Which I think is reasonable enough. Unfortunately, it looks like somewhere along the way, someone had taken the big hammer approach to this. The code now looks like this:

Assert.AreEqual(47, alerts.First(x => x.Key.Title == "SELECT N+1"));

Now this is readable.

Oh, for the nitpickers, using hash code evaluation as the basis of any sort of logic is wrong. That is the point of this post. It is a non obvious side affect that will byte* you in the ass.

* intentional misspelling

Comments

a
04/27/2009 03:14 PM by
a

btw, this is not relying on a particular hash code but on the fact that gethc and equals are properly implemented, so that:

a.eq(b) => a.gethc() == b.gethc()

a.gethc() != b.gethc() => !a.eq(b)

and that eq and gethc are taking into account all relevant fields. however an "action" kind of object (without knowing exactly what your statementaction does) is probably not the right kind of hash code provider. gethc should only be implemented for value object imo. i also think it is a mistake in the framework design that every object has equals and gehashcode methods. that is clearly something that not every object can and should support.

Ayende Rahien
04/27/2009 03:19 PM by
Ayende Rahien

a,

Not really.

If you don't have that, you can't write hash table or dictionary.

Bill Pierce
04/27/2009 08:07 PM by
Bill Pierce

It is not obvious from your posts, excluding the readability of the code, what the non obvious side affects are of using GetHashCode in this way. Can you enlighten me?

Ayende Rahien
04/28/2009 04:31 AM by
Ayende Rahien

Bill,

My main concerns arereadability and sensability

Nik
04/28/2009 08:50 AM by
Nik

Agreed, it doesn't read well that alerts["SELECT N+1"] means get the alert with the title "SELECT N+1" especially with the one below it "alerts["Too many database calls per session"]" which looks like your using the [] to set a message not select a title.

Though in my eyes, it's more of a case of bad titling. :P But then using more code like titles to reference a full alert would probably read just as cryptic.

James
04/28/2009 12:16 PM by
James

String.GetHashCode() returns different values when running in a 32-bit or 64-bit image.

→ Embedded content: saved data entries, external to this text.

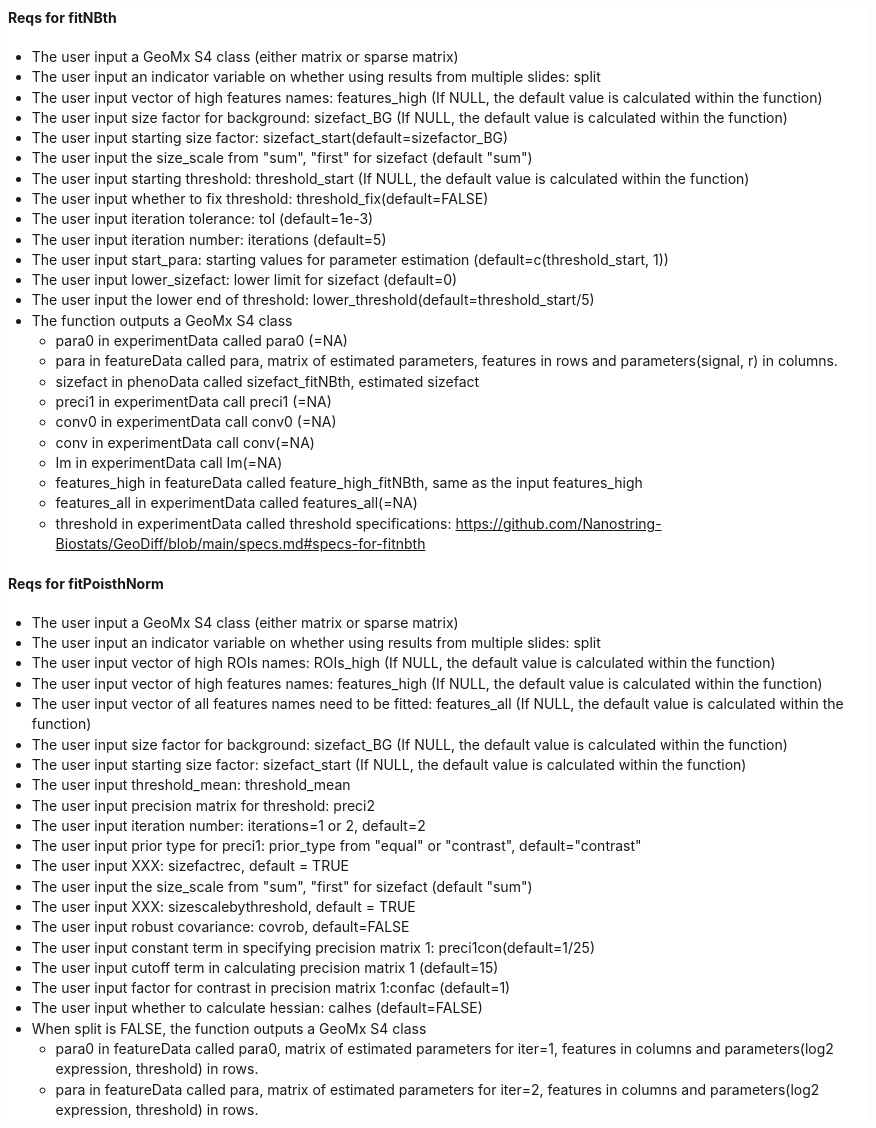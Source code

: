 
#### Reqs for fitNBth
- The user input a GeoMx S4 class (either matrix or sparse matrix)
- The user input an indicator variable on whether using results from multiple slides: split
- The user input vector of high features names: features_high (If NULL, the default value is calculated within the function)
- The user input size factor for background: sizefact_BG (If NULL, the default value is calculated within the function)
- The user input starting size factor: sizefact_start(default=sizefactor_BG)
- The user input the size_scale from "sum", "first" for sizefact (default "sum")
- The user input starting threshold: threshold_start (If NULL, the default value is calculated within the function)
- The user input whether to fix threshold: threshold_fix(default=FALSE)
- The user input iteration tolerance: tol (default=1e-3)
- The user input iteration number: iterations (default=5)
- The user input start_para: starting values for parameter estimation (default=c(threshold_start, 1))
- The user input lower_sizefact: lower limit for sizefact (default=0)
- The user input the lower end of threshold: lower_threshold(default=threshold_start/5)
- The function outputs a GeoMx S4 class
  - para0 in experimentData called para0 (=NA)
  - para in featureData called para, matrix of estimated parameters, features in rows and parameters(signal, r) in columns.
  - sizefact in phenoData called sizefact_fitNBth, estimated sizefact
  - preci1 in experimentData call preci1 (=NA)
  - conv0 in experimentData call conv0 (=NA)
  - conv in experimentData call conv(=NA)
  - Im in experimentData call Im(=NA)
  - features_high in featureData called feature_high_fitNBth, same as the input features_high
  - features_all in experimentData called features_all(=NA)
  - threshold in experimentData called threshold
specifications: https://github.com/Nanostring-Biostats/GeoDiff/blob/main/specs.md#specs-for-fitnbth


#### Reqs for fitPoisthNorm  
- The user input a GeoMx S4 class (either matrix or sparse matrix)
- The user input an indicator variable on whether using results from multiple slides: split
- The user input vector of high ROIs names: ROIs_high (If NULL, the default value is calculated within the function)
- The user input vector of high features names: features_high (If NULL, the default value is calculated within the function)
- The user input vector of all features names need to be fitted: features_all (If NULL, the default value is calculated within the function)
- The user input size factor for background: sizefact_BG (If NULL, the default value is calculated within the function)
- The user input starting size factor: sizefact_start (If NULL, the default value is calculated within the function)
- The user input threshold_mean: threshold_mean  
- The user input precision matrix for threshold: preci2  
- The user input iteration number: iterations=1 or 2, default=2
- The user input prior type for preci1: prior_type from "equal" or "contrast", default="contrast"
- The user input XXX: sizefactrec, default = TRUE
- The user input the size_scale from "sum", "first" for sizefact (default "sum")
- The user input XXX: sizescalebythreshold, default = TRUE
- The user input robust covariance: covrob, default=FALSE
- The user input constant term in specifying precision matrix 1: preci1con(default=1/25) 
- The user input cutoff term in calculating precision matrix 1 (default=15) 
- The user input factor for contrast in precision matrix 1:confac (default=1) 
- The user input whether to calculate hessian: calhes (default=FALSE)
- When split is FALSE, the function outputs a GeoMx S4 class
  - para0 in featureData called para0, matrix of estimated parameters for iter=1, features in columns and parameters(log2 expression, threshold) in rows.
  - para in featureData called para, matrix of estimated parameters for iter=2, features in columns and parameters(log2 expression, threshold) in rows.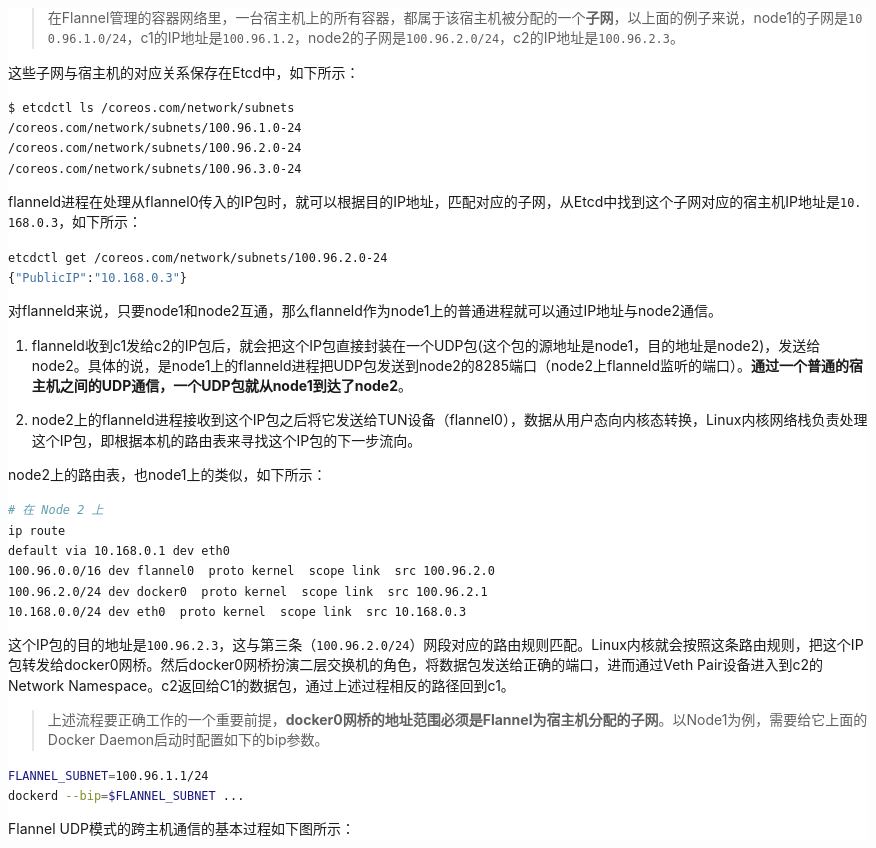 > 在Flannel管理的容器网络里，一台宿主机上的所有容器，都属于该宿主机被分配的一个**子网**，以上面的例子来说，node1的子网是`100.96.1.0/24`，c1的IP地址是`100.96.1.2`，node2的子网是`100.96.2.0/24`，c2的IP地址是`100.96.2.3`。

这些子网与宿主机的对应关系保存在Etcd中，如下所示：

```bash
$ etcdctl ls /coreos.com/network/subnets
/coreos.com/network/subnets/100.96.1.0-24
/coreos.com/network/subnets/100.96.2.0-24
/coreos.com/network/subnets/100.96.3.0-24
```

flanneld进程在处理从flannel0传入的IP包时，就可以根据目的IP地址，匹配对应的子网，从Etcd中找到这个子网对应的宿主机IP地址是`10.168.0.3`，如下所示：

```bash
etcdctl get /coreos.com/network/subnets/100.96.2.0-24
{"PublicIP":"10.168.0.3"}
```

对flanneld来说，只要node1和node2互通，那么flanneld作为node1上的普通进程就可以通过IP地址与node2通信。

1. flanneld收到c1发给c2的IP包后，就会把这个IP包直接封装在一个UDP包(这个包的源地址是node1，目的地址是node2)，发送给node2。具体的说，是node1上的flanneld进程把UDP包发送到node2的8285端口（node2上flanneld监听的端口）。**通过一个普通的宿主机之间的UDP通信，一个UDP包就从node1到达了node2**。

2. node2上的flanneld进程接收到这个IP包之后将它发送给TUN设备（flannel0），数据从用户态向内核态转换，Linux内核网络栈负责处理这个IP包，即根据本机的路由表来寻找这个IP包的下一步流向。

node2上的路由表，也node1上的类似，如下所示：

```bash
# 在 Node 2 上
ip route
default via 10.168.0.1 dev eth0
100.96.0.0/16 dev flannel0  proto kernel  scope link  src 100.96.2.0
100.96.2.0/24 dev docker0  proto kernel  scope link  src 100.96.2.1
10.168.0.0/24 dev eth0  proto kernel  scope link  src 10.168.0.3
```

这个IP包的目的地址是`100.96.2.3`，这与第三条（`100.96.2.0/24`）网段对应的路由规则匹配。Linux内核就会按照这条路由规则，把这个IP包转发给docker0网桥。然后docker0网桥扮演二层交换机的角色，将数据包发送给正确的端口，进而通过Veth Pair设备进入到c2的Network Namespace。c2返回给C1的数据包，通过上述过程相反的路径回到c1。

> 上述流程要正确工作的一个重要前提，**docker0网桥的地址范围必须是Flannel为宿主机分配的子网**。以Node1为例，需要给它上面的Docker Daemon启动时配置如下的bip参数。

```bash
FLANNEL_SUBNET=100.96.1.1/24
dockerd --bip=$FLANNEL_SUBNET ...
```

Flannel UDP模式的跨主机通信的基本过程如下图所示：
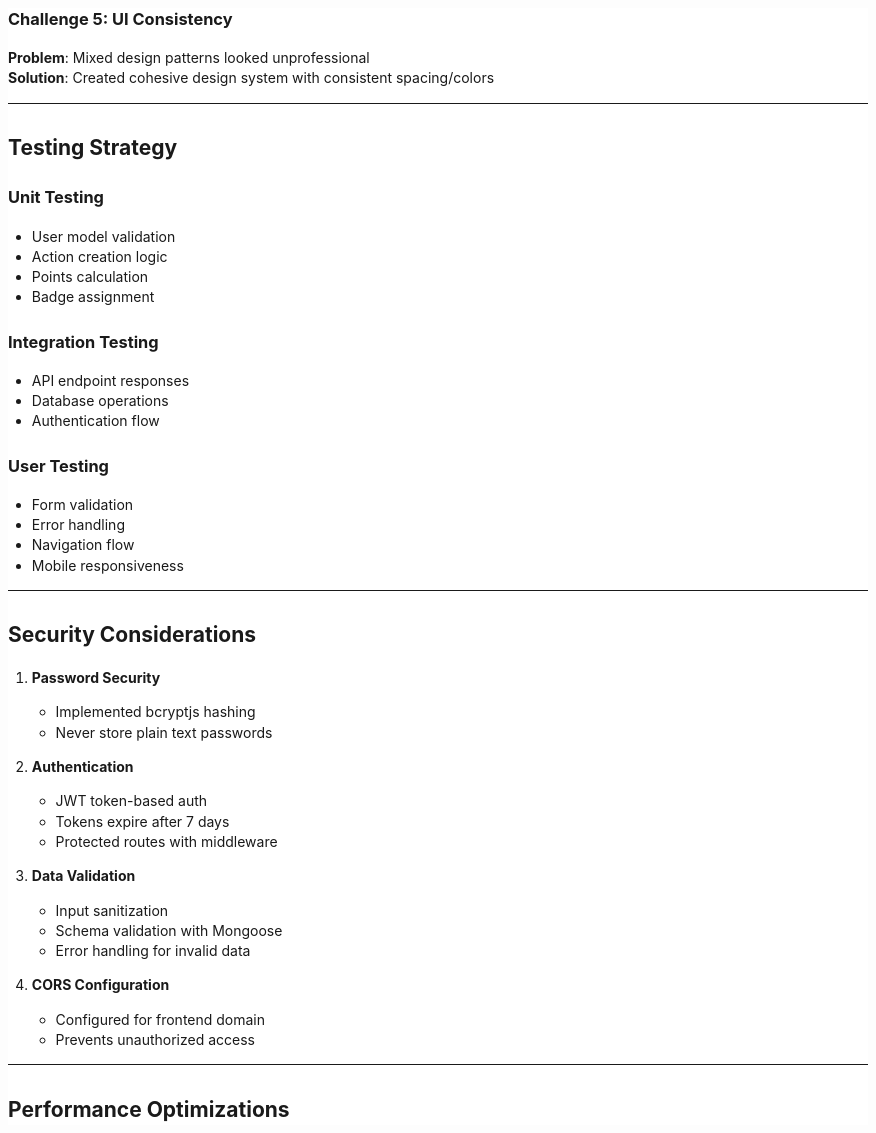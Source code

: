 ### Challenge 5: UI Consistency
**Problem**: Mixed design patterns looked unprofessional  
**Solution**: Created cohesive design system with consistent spacing/colors

---

## Testing Strategy

### Unit Testing
- User model validation
- Action creation logic
- Points calculation
- Badge assignment

### Integration Testing
- API endpoint responses
- Database operations
- Authentication flow

### User Testing
- Form validation
- Error handling
- Navigation flow
- Mobile responsiveness

---

## Security Considerations

1. **Password Security**
   - Implemented bcryptjs hashing
   - Never store plain text passwords

2. **Authentication**
   - JWT token-based auth
   - Tokens expire after 7 days
   - Protected routes with middleware

3. **Data Validation**
   - Input sanitization
   - Schema validation with Mongoose
   - Error handling for invalid data

4. **CORS Configuration**
   - Configured for frontend domain
   - Prevents unauthorized access

---

## Performance Optimizations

Now, if you serialized the value somewhere in a file format...

Yes, it happened. No comments please ;)

Ayende Rahien
04/28/2009 05:05 PM by
Ayende Rahien

James,

That is actually something that you should be worried about in a mixed 32 & 64 bits env.

Most distributed caches does the naive thing and use GetHashCode to get the hashcode for the key lookup.

Granted, there aren't that many mixed bits mode, but it is important to know

Comments have been closed on this topic.